Лука—дугообразный изгиб реки или морского берега. Река по весне неудержимо разливается, затапливая окрестности, а когда вода спадает — бесчетное число трав начинает свой бурный рост — «там тридцать витязей прекрасных чредой из вод выходят ясных». Мед, собранный пчелами с такого богатейшего разнотравья русских заливных лугов, исстари славился по всему миру, был чтим русскими богатырями.
Дуб зеленый. Гениальная точность — пчелы выбирают для своих гнезд именно зеленые, то есть живые деревья. Кроме того, для бортников дуб — это часто межевое, приметное дерево. Дубы-великаны стояли по границам бортных ухожий, «охраняя» лесной покой. Такие дубы жили по полторы тысячи лет и помнили многое...
Златая цепь на дубе том. Понятно, что в старину золотых цепей в русских лесах было не больше, чем в наши дни. Обычные же цепи были. На них к бортному дереву подвешивались бревна, которые не давали медведю добраться до борти с пчелами. Мед ведающий хозяин леса отталкивал лапой мешающие ему бревна, те раскачивались и в итоге сбивали косолапого на землю. В лесу в то время не было такого бортного дерева, на котором не значились бы следы медвежьих когтей.
Кот ученый. Это соболь, куница. Большие охотники до меда, они буквально кругами ходили вокруг дупла, пытаясь добраться до сладкого. Леший бродит. Это, конечно же, медведь-лешак, но нам думается, что и бортник, обходящий свой лес. В русском фольклоре бортники-пчеловоды всегда ассоциировались с колдунами, ведунами и т.д.
Русалка на ветвях сидит. Хотя во времена Пушкина уже был изобретен первый рамочный улей, но на крестьянских пасеках он еще не появился, и все пчеловодство было бортным или колодным. Многие державшиеся старины пчеловоды продолжали размещать свои колоды-борти в кронах деревьев на специально оборудованных площадках и просто на ветвях — опустить пчел на землю казалось чем-то противоестественным. Поэтому с определенной степенью допущения можно ассоциировать русалку с дуплянкой.
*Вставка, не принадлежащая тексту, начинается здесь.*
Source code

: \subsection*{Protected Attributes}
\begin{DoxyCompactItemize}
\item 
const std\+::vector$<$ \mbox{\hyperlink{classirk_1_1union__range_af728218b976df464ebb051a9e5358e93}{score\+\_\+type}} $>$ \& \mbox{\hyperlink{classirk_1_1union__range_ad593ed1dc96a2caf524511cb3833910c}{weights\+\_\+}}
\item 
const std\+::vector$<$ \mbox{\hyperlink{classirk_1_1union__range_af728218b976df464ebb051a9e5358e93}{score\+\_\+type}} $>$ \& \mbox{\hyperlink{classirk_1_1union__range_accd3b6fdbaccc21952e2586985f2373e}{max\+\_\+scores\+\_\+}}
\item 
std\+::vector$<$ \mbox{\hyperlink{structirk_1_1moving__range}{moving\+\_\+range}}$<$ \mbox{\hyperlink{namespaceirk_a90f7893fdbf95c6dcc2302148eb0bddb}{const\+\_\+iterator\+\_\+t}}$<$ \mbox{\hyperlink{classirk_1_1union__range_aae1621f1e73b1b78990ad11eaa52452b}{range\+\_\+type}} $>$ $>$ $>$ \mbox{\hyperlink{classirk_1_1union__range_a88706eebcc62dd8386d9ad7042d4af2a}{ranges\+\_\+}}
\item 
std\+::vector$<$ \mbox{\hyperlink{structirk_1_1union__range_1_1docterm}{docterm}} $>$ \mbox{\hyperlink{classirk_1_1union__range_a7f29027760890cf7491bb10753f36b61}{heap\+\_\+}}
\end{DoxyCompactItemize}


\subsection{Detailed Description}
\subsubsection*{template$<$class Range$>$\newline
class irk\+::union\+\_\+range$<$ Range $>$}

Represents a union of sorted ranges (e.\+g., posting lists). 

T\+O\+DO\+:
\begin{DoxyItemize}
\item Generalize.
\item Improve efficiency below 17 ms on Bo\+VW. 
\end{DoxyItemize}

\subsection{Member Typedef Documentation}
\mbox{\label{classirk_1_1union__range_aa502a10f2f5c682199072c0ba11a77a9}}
Избушка там на курьих ножках стоит без окон, без дверей. Это, конечно же, улей!!! И в пору колодного пчеловодства и в наши дни улей, несмотря на все происходившие с ним метаморфозы, был и остается избушкой без окон, без дверей. И сегодня пчеловоды ставят свои ульи на колышки, а во времена давно минувших дней колода часто укладывалась на рогатки.
Там королевич мимоходом пленяет грозного царя. Королевич — сын королевы (матки) — это отделившаяся часть пчелиной семьи — рой. В поисках нового жилья рой пролетает большие расстояния. Часто таким жильем оказывался дуплистый дуб — грозный царь русского леса. Пчелы, заселяясь в его дупло, легко пленяли великана.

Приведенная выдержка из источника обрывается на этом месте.